The Apostle Paul called Jesus a rock of offence. Romans 9:33. So did Peter. I Peter 2:8. They based this on the prophecy of Isaiah 8:14, which refers to the Lord as “a stone of stumbling” and “a rock of offence.” Also, in Psalm 118:22, Jesus is called the stone that the builders refused. In fact, Jesus knew that He was a rock of offence. See Matthew 21:42-44.

But why was Jesus such an offence to the religious people of His day? Why was the meek and lowly Jesus, as harmless as a lamb, the object of such hatred and scorn? Why was He “despised and rejected of men?” Isaiah 53:3. In the first century, Jesus’ enemies pursued Him with unremitting evil purpose, and were not satisfied until His dead body hung limp on a cross.

They hated Him with a cruel and vindictive hatred. They were blind to all reason, deaf to all logic, and hardened until they were past feeling.
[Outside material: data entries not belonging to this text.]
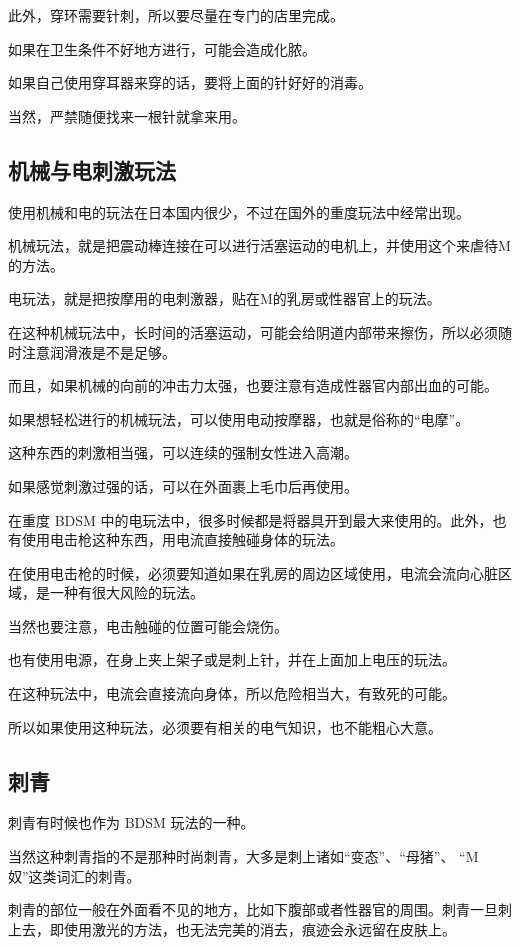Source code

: \documentclass[12pt,UTF8]{ctexbook}
\begin{document}
此外，穿环需要针刺，所以要尽量在专门的店里完成。

如果在卫生条件不好地方进行，可能会造成化脓。

如果自己使用穿耳器来穿的话，要将上面的针好好的消毒。

当然，严禁随便找来一根针就拿来用。

\subsection{机械与电刺激玩法}

使用机械和电的玩法在日本国内很少，不过在国外的重度玩法中经常出现。

机械玩法，就是把震动棒连接在可以进行活塞运动的电机上，并使用这个来虐待M的方法。

电玩法，就是把按摩用的电刺激器，贴在M的乳房或性器官上的玩法。

在这种机械玩法中，长时间的活塞运动，可能会给阴道内部带来擦伤，所以必须随时注意润滑液是不是足够。

而且，如果机械的向前的冲击力太强，也要注意有造成性器官内部出血的可能。

如果想轻松进行的机械玩法，可以使用电动按摩器，也就是俗称的“电摩”。

这种东西的刺激相当强，可以连续的强制女性进入高潮。

如果感觉刺激过强的话，可以在外面裹上毛巾后再使用。

在重度 BDSM 中的电玩法中，很多时候都是将器具开到最大来使用的。此外，也有使用电击枪这种东西，用电流直接触碰身体的玩法。

在使用电击枪的时候，必须要知道如果在乳房的周边区域使用，电流会流向心脏区域，是一种有很大风险的玩法。

当然也要注意，电击触碰的位置可能会烧伤。

也有使用电源，在身上夹上架子或是刺上针，并在上面加上电压的玩法。

在这种玩法中，电流会直接流向身体，所以危险相当大，有致死的可能。

所以如果使用这种玩法，必须要有相关的电气知识，也不能粗心大意。

\subsection{刺青}

刺青有时候也作为 BDSM 玩法的一种。

当然这种刺青指的不是那种时尚刺青，大多是刺上诸如“变态”、“母猪”、 “M奴”这类词汇的刺青。

刺青的部位一般在外面看不见的地方，比如下腹部或者性器官的周围。刺青一旦刺上去，即使用激光的方法，也无法完美的消去，痕迹会永远留在皮肤上。
\end{document}
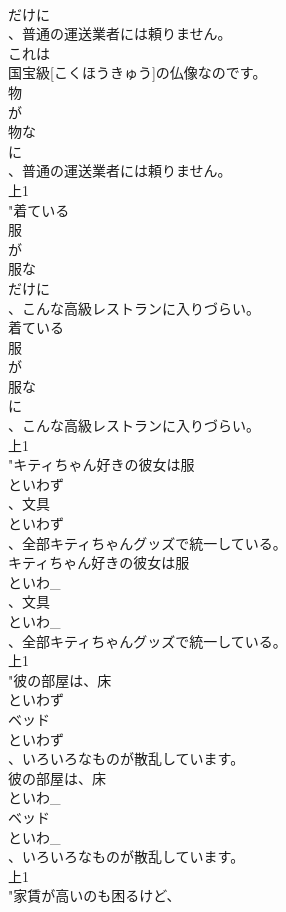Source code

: \documentclass[8pt]{extreport}
\begin{document}
\begin{CJK}{UTF8}{min}
\\	だけに
\\	、普通の運送業者には頼りません。
\\	これは
\\	国宝級[こくほうきゅう]の仏像なのです。
\\	物
\\	が
\\	物な
\\	に
\\	、普通の運送業者には頼りません。
\\	上1
\\	"着ている
\\	服
\\	が
\\	服な
\\	だけに
\\	、こんな高級レストランに入りづらい。
\\	着ている
\\	服
\\	が
\\	服な
\\	に
\\	、こんな高級レストランに入りづらい。
\\	上1
\\	"キティちゃん好きの彼女は服
\\	といわず
\\	、文具
\\	といわず
\\	、全部キティちゃんグッズで統一している。
\\	キティちゃん好きの彼女は服
\\	といわ_
\\	、文具
\\	といわ_
\\	、全部キティちゃんグッズで統一している。
\\	上1
\\	"彼の部屋は、床
\\	といわず
\\	ベッド
\\	といわず
\\	、いろいろなものが散乱しています。
\\	彼の部屋は、床
\\	といわ_
\\	ベッド
\\	といわ_
\\	、いろいろなものが散乱しています。
\\	上1
\\	"家賃が高いのも困るけど、

\end{CJK}
\end{document}
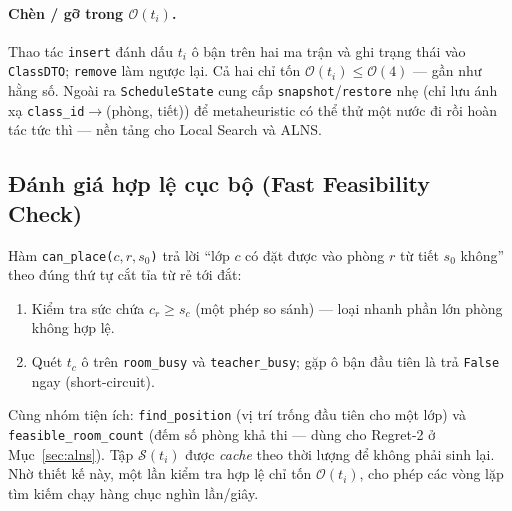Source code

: \paragraph{Chèn / gỡ trong $\mathcal{O}(t_i)$.} Thao tác \texttt{insert} đánh dấu
$t_i$ ô bận trên hai ma trận và ghi trạng thái vào \texttt{ClassDTO}; \texttt{remove}
làm ngược lại. Cả hai chỉ tốn $\mathcal{O}(t_i)\le\mathcal{O}(4)$ --- gần như hằng
số. Ngoài ra \texttt{ScheduleState} cung cấp \texttt{snapshot}/\texttt{restore}
nhẹ (chỉ lưu ánh xạ \texttt{class\_id}$\to$(phòng, tiết)) để metaheuristic có thể
thử một nước đi rồi hoàn tác tức thì --- nền tảng cho Local Search và ALNS.

\subsection{Đánh giá hợp lệ cục bộ (Fast Feasibility Check)}
Hàm \texttt{can\_place($c,r,s_0$)} trả lời ``lớp $c$ có đặt được vào phòng $r$ từ
tiết $s_0$ không'' theo đúng thứ tự cắt tỉa từ rẻ tới đắt:
\begin{enumerate}[leftmargin=*]
  \item Kiểm tra sức chứa $c_r \ge s_c$ (một phép so sánh) --- loại nhanh phần lớn
  phòng không hợp lệ.
  \item Quét $t_c$ ô trên \texttt{room\_busy} và \texttt{teacher\_busy}; gặp ô bận
  đầu tiên là trả \texttt{False} ngay (short-circuit).
\end{enumerate}
Cùng nhóm tiện ích: \texttt{find\_position} (vị trí trống đầu tiên cho một lớp) và
\texttt{feasible\_room\_count} (đếm số phòng khả thi --- dùng cho Regret-2 ở
Mục~\ref{sec:alns}). Tập $\mathcal{S}(t_i)$ được \emph{cache} theo thời lượng để
không phải sinh lại. Nhờ thiết kế này, một lần kiểm tra hợp lệ chỉ tốn
$\mathcal{O}(t_i)$, cho phép các vòng lặp tìm kiếm chạy hàng chục nghìn lần/giây.
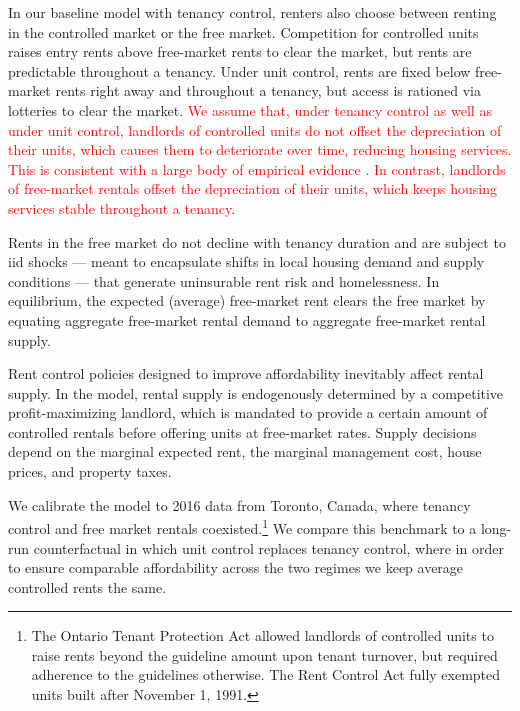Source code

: \documentclass[parskip=full]{article}
\begin{document}
In our baseline model with tenancy control, renters also choose between renting in the controlled market or the free market. Competition for controlled units raises entry rents above free-market rents to clear the market, but rents are predictable throughout a tenancy. Under unit control, rents are fixed below free-market rents right away and throughout a tenancy, but access is rationed via lotteries to clear the market. \textcolor{red}{We assume that, under tenancy control as well as under unit control, landlords of controlled units do not offset the depreciation of their units, which causes them to deteriorate over time, reducing housing services. This is consistent with a large body of empirical evidence \citep{frankena-1975,gl-1990,murray_et_al-1991,sims-2007,app-2014}. In contrast, landlords of free-market rentals offset the depreciation of their units, which keeps housing services stable throughout a tenancy}.

Rents in the free market do not decline with tenancy duration and are subject to iid shocks — meant to encapsulate shifts in local housing demand and supply conditions — that generate uninsurable rent risk and homelessness. In equilibrium, the expected (average) free-market rent clears the free market by equating aggregate free-market rental demand to aggregate free-market rental supply.

Rent control policies designed to improve affordability inevitably affect rental supply. In the model, rental supply is endogenously determined by a competitive profit-maximizing landlord, which is mandated to provide a certain amount of controlled rentals before offering units at free-market rates. Supply decisions depend on the marginal expected rent, the marginal management cost, house prices, and property taxes. 

We calibrate the model to 2016 data from Toronto, Canada, where tenancy control and free market rentals coexisted.\footnote{The Ontario Tenant Protection Act allowed landlords of controlled units to raise rents beyond the guideline amount upon tenant turnover, but required adherence to the guidelines otherwise. The Rent Control Act fully exempted units built after November 1, 1991.} We compare this benchmark to a long-run counterfactual in which unit control replaces tenancy control, where in order to ensure comparable affordability across the two regimes we keep average controlled rents the same.
\end{document}

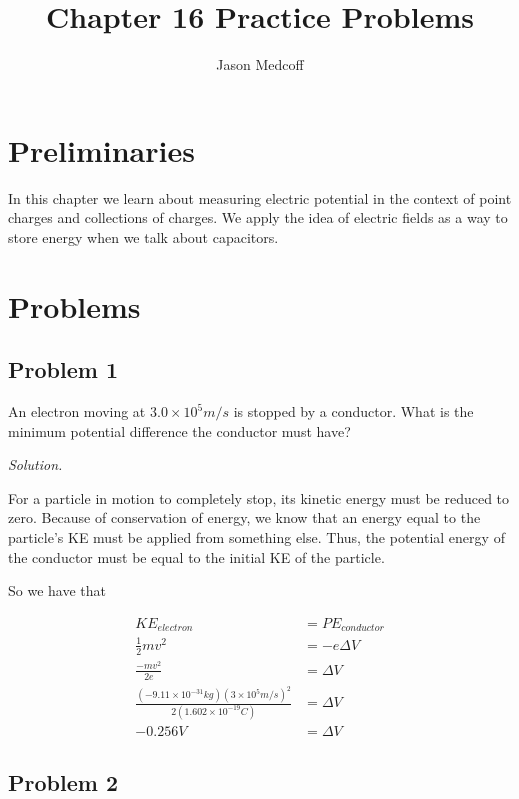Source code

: \documentclass{article}
\title{Chapter 16 Practice Problems}
\author{Jason Medcoff}
\date{}
\begin{document}
	
	\maketitle
	
	\section{Preliminaries}
	In this chapter we learn about measuring electric potential in the context of point charges and collections of charges. We apply the idea of electric fields as a way to store energy when we talk about capacitors.
	
	\section{Problems}
	
	\subsection{Problem 1}
	
	An electron moving at $3.0 \times 10^5 m/s$ is stopped by a conductor. What is the minimum potential difference the conductor must have? 
	
	\textit{Solution.}
	
	For a particle in motion to completely stop, its kinetic energy must be reduced to zero. Because of conservation of energy, we know that an energy equal to the particle's KE must be applied from something else. Thus, the potential energy of the conductor must be equal to the initial KE of the particle.
	
	So we have that
	
	\begin{equation*}
	\begin{split}
	KE_{electron} & = PE_{conductor} \\
	\frac{1}{2}mv^2 & = -e \Delta V \\
	\frac{-mv^2}{2e} & = \Delta V \\
	\frac{(-9.11 \times 10^{-31} kg)(3 \times 10^5 m/s)^2}{2(1.602 \times 10^{-19} C)} & = \Delta V \\
	-0.256 V & = \Delta V
	\end{split}
	\end{equation*}
	
	\subsection{Problem 2}
	
\end{document}
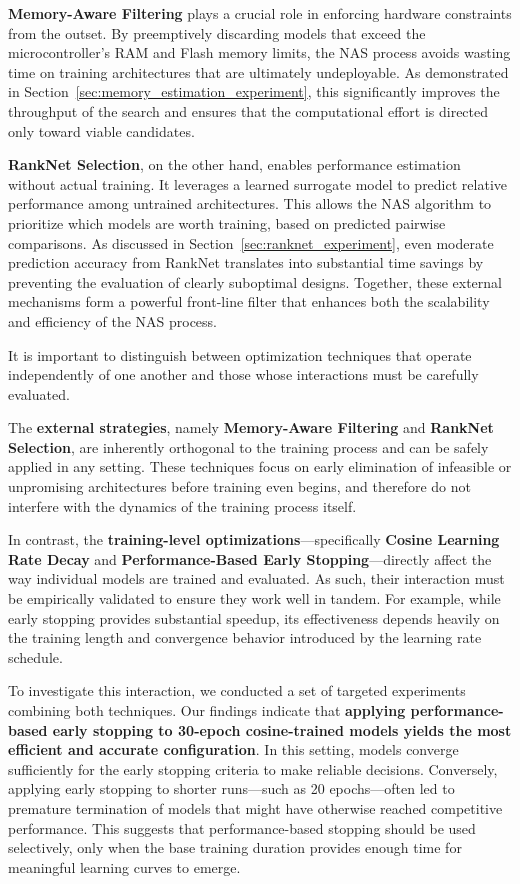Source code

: \textbf{Memory-Aware Filtering} plays a crucial role in enforcing hardware constraints from the outset. By preemptively discarding models that exceed the microcontroller's RAM and Flash memory limits, the NAS process avoids wasting time on training architectures that are ultimately undeployable. As demonstrated in Section~\ref{sec:memory_estimation_experiment}, this significantly improves the throughput of the search and ensures that the computational effort is directed only toward viable candidates.

\textbf{RankNet Selection}, on the other hand, enables performance estimation without actual training. It leverages a learned surrogate model to predict relative performance among untrained architectures. This allows the NAS algorithm to prioritize which models are worth training, based on predicted pairwise comparisons. As discussed in Section~\ref{sec:ranknet_experiment}, even moderate prediction accuracy from RankNet translates into substantial time savings by preventing the evaluation of clearly suboptimal designs. Together, these external mechanisms form a powerful front-line filter that enhances both the scalability and efficiency of the NAS process.

It is important to distinguish between optimization techniques that operate independently of one another and those whose interactions must be carefully evaluated. 

The \textbf{external strategies}, namely \textbf{Memory-Aware Filtering} and \textbf{RankNet Selection}, are inherently orthogonal to the training process and can be safely applied in any setting. These techniques focus on early elimination of infeasible or unpromising architectures before training even begins, and therefore do not interfere with the dynamics of the training process itself.

In contrast, the \textbf{training-level optimizations}—specifically \textbf{Cosine Learning Rate Decay} and \textbf{Performance-Based Early Stopping}—directly affect the way individual models are trained and evaluated. As such, their interaction must be empirically validated to ensure they work well in tandem. For example, while early stopping provides substantial speedup, its effectiveness depends heavily on the training length and convergence behavior introduced by the learning rate schedule.

To investigate this interaction, we conducted a set of targeted experiments combining both techniques. Our findings indicate that \textbf{applying performance-based early stopping to 30-epoch cosine-trained models yields the most efficient and accurate configuration}. In this setting, models converge sufficiently for the early stopping criteria to make reliable decisions. Conversely, applying early stopping to shorter runs—such as 20 epochs—often led to premature termination of models that might have otherwise reached competitive performance. This suggests that performance-based stopping should be used selectively, only when the base training duration provides enough time for meaningful learning curves to emerge.








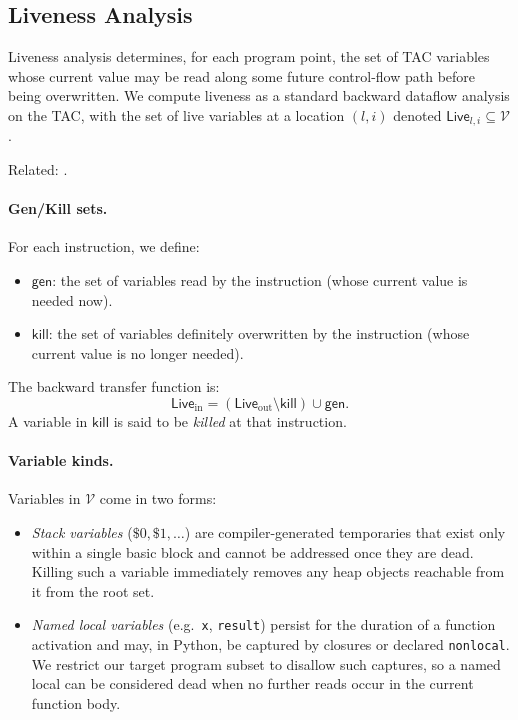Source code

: \subsection{Liveness Analysis}
Liveness analysis determines, for each program point, the set of TAC variables whose current value may be read along some future control-flow path before being overwritten.  
We compute liveness as a standard backward dataflow analysis on the TAC, with the set of live variables at a location $(l,i)$ denoted $\mathsf{Live}_{l,i} \subseteq \mathcal{V}$.

Related: \cite{pythonsemantics}.

\paragraph{Gen/Kill sets.}
For each instruction, we define:
\begin{itemize}
    \item $\mathsf{gen}$: the set of variables read by the instruction (whose current value is needed now).
    \item $\mathsf{kill}$: the set of variables definitely overwritten by the instruction (whose current value is no longer needed).
\end{itemize}
The backward transfer function is:
\[
\mathsf{Live}_{\mathrm{in}} = (\mathsf{Live}_{\mathrm{out}} \setminus \mathsf{kill}) \cup \mathsf{gen}.
\]
A variable in $\mathsf{kill}$ is said to be \emph{killed} at that instruction.

\paragraph{Variable kinds.}
Variables in $\mathcal{V}$ come in two forms:
\begin{itemize}
    \item \emph{Stack variables} ($\$0, \$1, \ldots$) are compiler-generated temporaries that exist only within a single basic block and cannot be addressed once they are dead.  
          Killing such a variable immediately removes any heap objects reachable from it from the root set.
    \item \emph{Named local variables} (e.g.\ \texttt{x}, \texttt{result}) persist for the duration of a function activation and may, in Python, be captured by closures or declared \texttt{nonlocal}.
          We restrict our target program subset to disallow such captures, so a named local can be considered dead when no further reads occur in the current function body.
\end{itemize}

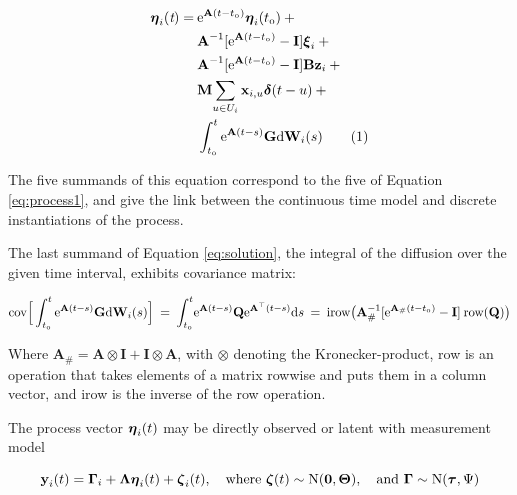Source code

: \documentclass[nojss]{jss}\usepackage[]{graphicx}\usepackage[]{color}
\newcommand\numberthis{\addtocounter{equation}{1}\tag{\theequation}} %
\begin{document}
\begin{align*}
\boldsymbol{\eta}_\mathnormal{i}(\textit{t}) = \: &
\mathrm{e}^{ \textbf{A} (\mathnormal{t-t_0})  }  \boldsymbol{\eta}_\mathnormal{i}(\mathnormal{t_0}) \: + \\
&\textbf{A}^{-1} [\mathrm{e}^{\textbf{A} \mathnormal{(t-t_0)} } - \textbf{I}] \boldsymbol{\xi}_\mathnormal{i} \: + \\
&\textbf{A}^{-1} [\mathrm{e}^{\textbf{A} \mathnormal{(t-t_0)} } - \textbf{I}]\textbf{Bz}_\mathnormal{i} \: + \\
&\mathbf{M} \mathrm{ \sum_{\mathnormal{u} \in \mathnormal{U_i}}  \mathbf{x}_{\mathnormal{i,u}} \boldsymbol{\delta} ( \mathnormal{t-u} )} \: + \\
&\int_{\mathnormal{t_0}}^\mathnormal{t} \mathrm{e}^{\textbf{A} \mathnormal{(t-s)} } \textbf{G}\textrm{d}\textbf{W}_\mathnormal{i}\mathnormal{(s)} \numberthis 
\label{eq:solution}
\end{align*}

The five summands of this equation correspond to the five of Equation \ref{eq:process1}, and give the
link between the continuous time model and discrete instantiations of the process. 

The last summand of Equation \ref{eq:solution}, the integral of the diffusion over the given time interval, exhibits covariance matrix:

\begin{equation}
\label{eq:dyncov}
\mathrm{cov \Big[ \int_{\mathnormal{t_0}}^\mathnormal{t} \mathrm{e}^{\textbf{A}(\mathnormal{t-s})} \textbf{G}d\textbf{W}_\mathnormal{i}(\mathnormal{s})\Big] \: 
= \: \mathnormal{\int_{t_0}^t } \mathrm{e}^{\textbf{A} \mathnormal{(t-s)} }\textbf{Q} \mathrm{e}^{\textbf{A}^\top \mathnormal{(t-s)}} d\mathnormal{s} \: 
= \: irow \big( \textbf{A}_{\#}^{-1} [\mathrm{e}^{\textbf{A}_{\#} \mathnormal{(t-t_0)} } - \textbf{I}] \: row (\textbf{Q}) \big) }
\end{equation}

Where $\textbf{A}_{\#} = \textbf{A} \otimes \textbf{I} + \textbf{I} \otimes \textbf{A} $, with $\otimes$ denoting the Kronecker-product, row is an operation that takes elements of a matrix rowwise and puts them in a column vector, and irow is the inverse of the row operation.

The process vector $\boldsymbol{\eta}_\mathnormal{i}(\mathnormal{t})$ may be directly observed or latent with measurement model

\begin{equation}
\label{eq:measurement}
\mathrm{\textbf{y}_\mathnormal{i} \mathnormal{(t)} = \boldsymbol{\Gamma}_\mathnormal{i} + \boldsymbol{\Lambda} \boldsymbol{\eta}_\mathnormal{i} ( \mathnormal{t} ) + \boldsymbol{\zeta}_\mathnormal{i}\mathnormal{(t)},  
\quad \text{where } \boldsymbol{\zeta}\mathnormal{(t)} \sim  \mathrm{N} ( \textbf{0} , \boldsymbol{\Theta} ) ,
\quad \text{and } \boldsymbol{\Gamma} \sim  \mathrm{N} ( \boldsymbol{\tau} , \Psi ) }
\end{equation}
\end{document}
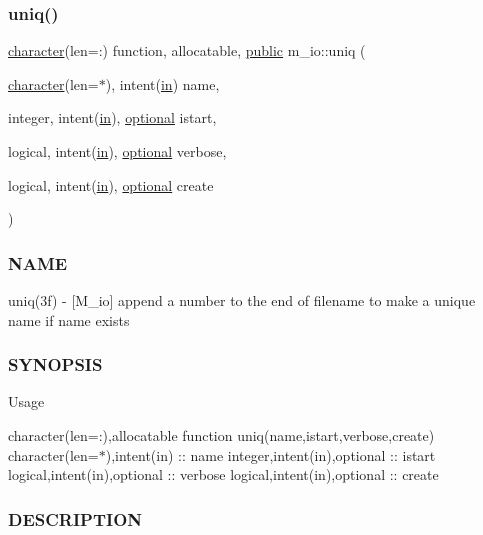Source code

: \subsubsection{\texorpdfstring{uniq()}{uniq()}}
{\footnotesize\ttfamily \hyperlink{option__stopwatch_83_8txt_abd4b21fbbd175834027b5224bfe97e66}{character}(len=\+:) function, allocatable, \hyperlink{M__stopwatch_83_8txt_a2f74811300c361e53b430611a7d1769f}{public} m\+\_\+io\+::uniq (\begin{DoxyParamCaption}\item[{\hyperlink{option__stopwatch_83_8txt_abd4b21fbbd175834027b5224bfe97e66}{character}(len=$\ast$), intent(\hyperlink{M__journal_83_8txt_afce72651d1eed785a2132bee863b2f38}{in})}]{name,  }\item[{integer, intent(\hyperlink{M__journal_83_8txt_afce72651d1eed785a2132bee863b2f38}{in}), \hyperlink{option__stopwatch_83_8txt_aa4ece75e7acf58a4843f70fe18c3ade5}{optional}}]{istart,  }\item[{logical, intent(\hyperlink{M__journal_83_8txt_afce72651d1eed785a2132bee863b2f38}{in}), \hyperlink{option__stopwatch_83_8txt_aa4ece75e7acf58a4843f70fe18c3ade5}{optional}}]{verbose,  }\item[{logical, intent(\hyperlink{M__journal_83_8txt_afce72651d1eed785a2132bee863b2f38}{in}), \hyperlink{option__stopwatch_83_8txt_aa4ece75e7acf58a4843f70fe18c3ade5}{optional}}]{create }\end{DoxyParamCaption})}



\subsubsection*{N\+A\+ME}

uniq(3f) -\/ \mbox{[}M\+\_\+io\mbox{]} append a number to the end of filename to make a unique name if name exists \subsubsection*{S\+Y\+N\+O\+P\+S\+IS}

Usage

character(len=\+:),allocatable function uniq(name,istart,verbose,create) character(len=$\ast$),intent(in) \+:\+: name integer,intent(in),optional \+:\+: istart logical,intent(in),optional \+:\+: verbose logical,intent(in),optional \+:\+: create

\subsubsection*{D\+E\+S\+C\+R\+I\+P\+T\+I\+ON}

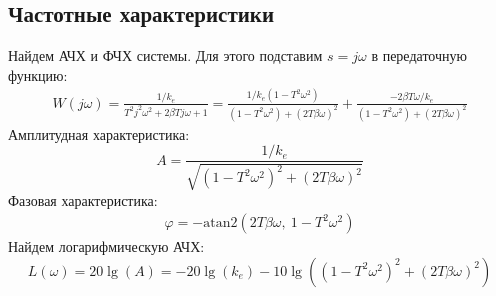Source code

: \subsection{Частотные характеристики}
Найдем АЧХ и ФЧХ системы. Для этого подставим $s = j\omega$ в передаточную функцию:
\begin{eqnarray}
    W(j\omega) =  \frac{1/k_e}{T^2j^2\omega^2 + 2\beta Tj\omega + 1} = \frac{1/k_e(1 - T^2\omega^2)}{(1 - T^2\omega^2) + (2T\beta\omega)^2} + \frac{-2\beta T\omega/k_e}{(1 - T^2\omega^2) + (2T\beta\omega)^2}
\end{eqnarray}
Амплитудная характеристика:
\begin{equation}
    A = \frac{1/k_e}{\sqrt{(1 - T^2\omega^2)^2 + (2T\beta\omega)^2}}
\end{equation}
Фазовая характеристика:
\begin{eqnarray}
    \varphi = -\text{atan2}\left(2T\beta\omega,~1 - T^2\omega^2\right)
\end{eqnarray}
Найдем логарифмическую АЧХ: 
\begin{equation}
    L(\omega) = 20\lg(A) = -20\lg(k_e) - 10\lg((1 - T^2\omega^2)^2 + (2T\beta\omega)^2)
\end{equation}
Their hatred did not stop when He breathed His last breath, but followed His innocent, inoffensive and humble disciples.

They, too, were persecuted. Those who refused to recant their belief in the resurrection of Jesus Christ from the dead were hailed into prison, tortured and slain. It did not matter that both Jesus and His followers were innocent, meek and lowly. No goodness, benevolence, gentleness, virtue, moral excellence, holiness, godliness, piety, purity, or attainment from their part could assuage the bitter hatred directed their way. Innocent people were hunted 2,000 years ago, pursued and put to death, when charged with no crime, except that they were a Christian. Why this persecution? Why were Jesus and His followers “everywhere spoken against?” Acts 28:22.

Who were their enemies, and what motivated them to hate these people so? Someone inspired the people to hate Jesus and His disciples. The masses loved Jesus. When He gave them bread and fishes, and healed their sick, they followed Him in droves. Only a few had a true revelation of who He was, but the crowds cheered Him as a great prophet. Yet there was a small group of people, men with power and influence, that did not like Jesus.

They were the religious leaders of the day. They hated Him because Jesus did not fit the mold. Jesus did not pander to them. He did not glory in the things they gloried in. He did not associate with the priests, scribes and doctors. In the 23rd chapter of Matthew, Jesus pointed out the hypocrisy of the religious leaders. They acted so religious; but Jesus showed that they were hypocrites. They had their priorities all wrong.

They were more interested in the process of worship than the object of that worship. The teachings of Jesus insulted their dignity, offended them, and filled them with hatred. Religious leaders cannot take it when the sincerity of their religious beliefs and practices are criticized. Jesus was critical of them for oppressing the poor, for being hypocritical in their worship and reverence of the prior prophets and the holy things. Jesus even criticized their prayers. He never failed to point out their error.

They took insult from Jesus’ teaching. They were terribly offended in Jesus. The same religion is as unpopular today as it was 2,000 years ago. The gospel of Christ, as found on the pages of scripture, is still offensive. Anywhere where truth becomes a threat to established religious, economic or political order, it will be attacked. The true church of the Lord Jesus Christ is utterly uncompromising in its message, exclusive in its gospel, and distinct from every other force in society.

We fully expect religious hatred and even persecution. Indeed, religious hatred exists in large areas of the world. Martyrdom is occurring now, and will increase around the world as we approach the time of the end. It will be the religious leaders that are offended, and who will inspire the people to hate the true church. Despite any hatred, we must be true to our mission. We have a message that cannot be compromised. We recognize the Body of Christ as an exclusive and distinct fellowship. God has called us to stand with it, to live for it, and if necessary, to die for it.